We caught up with the Dutch trio and mostly talked about "Sex," baby.
2016 was a tough year for sure, and not many songs managed to reach the escapism heights of Kris Kross Amsterdam’s “Sex.” The pop house track took the 90s-loving trio around the world and the world returned the favor. We for one traveled all the way to Amsterdam to chat with the party-making, sex-educating trio. Here's 10 fun facts we learned.
They Came From The Party World
It’s hard to stand out during a monstrous event such as Amsterdam Dance Event (or simply ADE), which occurs every October and gathers pretty much everyone working in the electronic music industry. Tons of parties are thrown, thousands of business cards are exchanged and gallons of alcohol are consumed.

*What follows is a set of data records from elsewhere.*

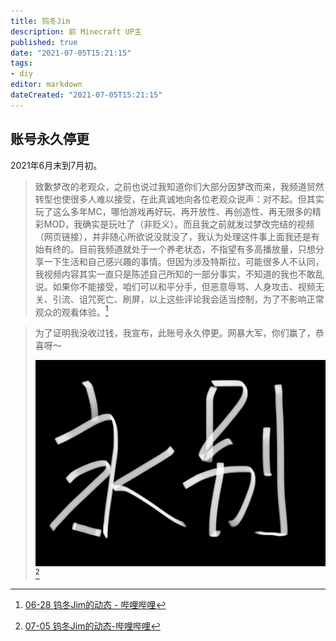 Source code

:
 ```yaml
---
title: 钨冬Jim
description: 前 Minecraft UP主
published: true
date: "2021-07-05T15:21:15"
tags:
- diy
editor: markdown
dateCreated: "2021-07-05T15:21:15"
---
```


## 账号永久停更

2021年6月末到7月初。

> 致歉梦改的老观众，之前也说过我知道你们大部分因梦改而来，我频道贸然转型也使很多人难以接受，在此真诚地向各位老观众说声：对不起。但其实玩了这么多年MC，哪怕游戏再好玩、再开放性、再创造性、再无限多的精彩MOD，我确实是玩吐了（非贬义）。而且我之前就发过梦改完结的视频（网页链接），并非随心所欲说没就没了，我认为处理这件事上面我还是有始有终的。目前我频道就处于一个养老状态，不指望有多高播放量，只想分享一下生活和自己感兴趣的事情。但因为涉及特斯拉，可能很多人不认同，我视频内容其实一直只是陈述自己所知的一部分事实，不知道的我也不敢乱说。如果你不能接受，咱们可以和平分手，但恶意辱骂、人身攻击、视频无关、引流、诅咒死亡、刷屏，以上这些评论我会适当控制，为了不影响正常观众的观看体验。[^ac0ei]

[^ac0ei]: [06-28 钨冬Jim的动态 - 哔哩哔哩](https://archive.is/ac0ei "https://t.bilibili.com/541252379946452303")

> 为了证明我没收过钱，我宣布，此账号永久停更。网暴大军，你们赢了，恭喜呀～
>
> ![bili_Jim_bye](/src/people/bili_Jim_bye.webp)[^iQ1oc]

[^iQ1oc]: [07-05 钨冬Jim的动态-哔哩哔哩](https://archive.is/iQ1oc "https://t.bilibili.com/543673547499397886")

How does one attract enough attention to his event? By going big and staying home at the same time, just like Kris Kross Amsterdam did. Their party night involved three locations (a warehouse, a boat and a club) and traveling from one to another was just as much fun as dancing to the mid-00s “club staples.” Boomboxes in the air and legs working the peddles, the crowd led by the trio of ever-enthusiastic promoters-turned-producers was blissfully roaming through the city center. In the final destination none other than Hardwell joined the party-makers behind the decks for an impromptu set.
There’s Three of Them
Kris Kross Amsterdam consists of three friends: two brothers, Jordy and Sander Huisman, and Yuki Kempees. While the trio has always wanted to make their own music and eventually signed a deal with the mighty Dutch dance label Spinnin’ Records in 2015, they made a smart move of organizing a little party prior to that. The idea was simple: play the songs everyone loves to get drunk to and see your audience grow each night. By the time the party celebrated its fifth anniversary in December 2016, the event was bigger than ever.

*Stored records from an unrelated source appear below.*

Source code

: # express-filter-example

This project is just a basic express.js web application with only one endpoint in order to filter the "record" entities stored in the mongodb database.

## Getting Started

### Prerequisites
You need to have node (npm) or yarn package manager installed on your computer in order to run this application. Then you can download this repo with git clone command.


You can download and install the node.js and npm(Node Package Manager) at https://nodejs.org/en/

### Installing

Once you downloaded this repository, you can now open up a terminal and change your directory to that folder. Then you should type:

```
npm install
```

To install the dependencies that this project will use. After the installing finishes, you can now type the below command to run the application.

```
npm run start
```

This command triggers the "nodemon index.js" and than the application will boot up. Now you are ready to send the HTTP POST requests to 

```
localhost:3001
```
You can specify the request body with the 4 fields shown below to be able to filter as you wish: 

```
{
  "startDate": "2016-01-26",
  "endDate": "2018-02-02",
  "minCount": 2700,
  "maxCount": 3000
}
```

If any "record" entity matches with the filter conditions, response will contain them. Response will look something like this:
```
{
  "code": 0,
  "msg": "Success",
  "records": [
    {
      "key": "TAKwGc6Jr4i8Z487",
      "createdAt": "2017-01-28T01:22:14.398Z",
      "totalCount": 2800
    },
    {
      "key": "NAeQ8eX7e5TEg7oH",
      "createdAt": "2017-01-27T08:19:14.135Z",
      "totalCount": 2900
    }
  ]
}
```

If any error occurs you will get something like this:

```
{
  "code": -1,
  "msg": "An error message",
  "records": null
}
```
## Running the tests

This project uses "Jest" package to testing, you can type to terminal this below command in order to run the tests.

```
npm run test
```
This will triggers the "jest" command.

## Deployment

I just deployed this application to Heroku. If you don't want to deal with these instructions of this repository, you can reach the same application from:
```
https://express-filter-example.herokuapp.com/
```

When we meet up in the PR company’s lounge, only 2/3 of the team is present: Jordy, the one with that luscious mane of blonde hair, stayed home to fight the cold before the upcoming shows.
They Saw The Right Moment To Step In
“The music we make and the music we play is relatively new for Amsterdam. Five years ago it was all about house and techno at Amsterdam Dance Event,” Yuki Kempees recalls. “And then suddenly this whole shift happened: pop got acceptable. That’s when we rolled in as DJs and eventually as producers.”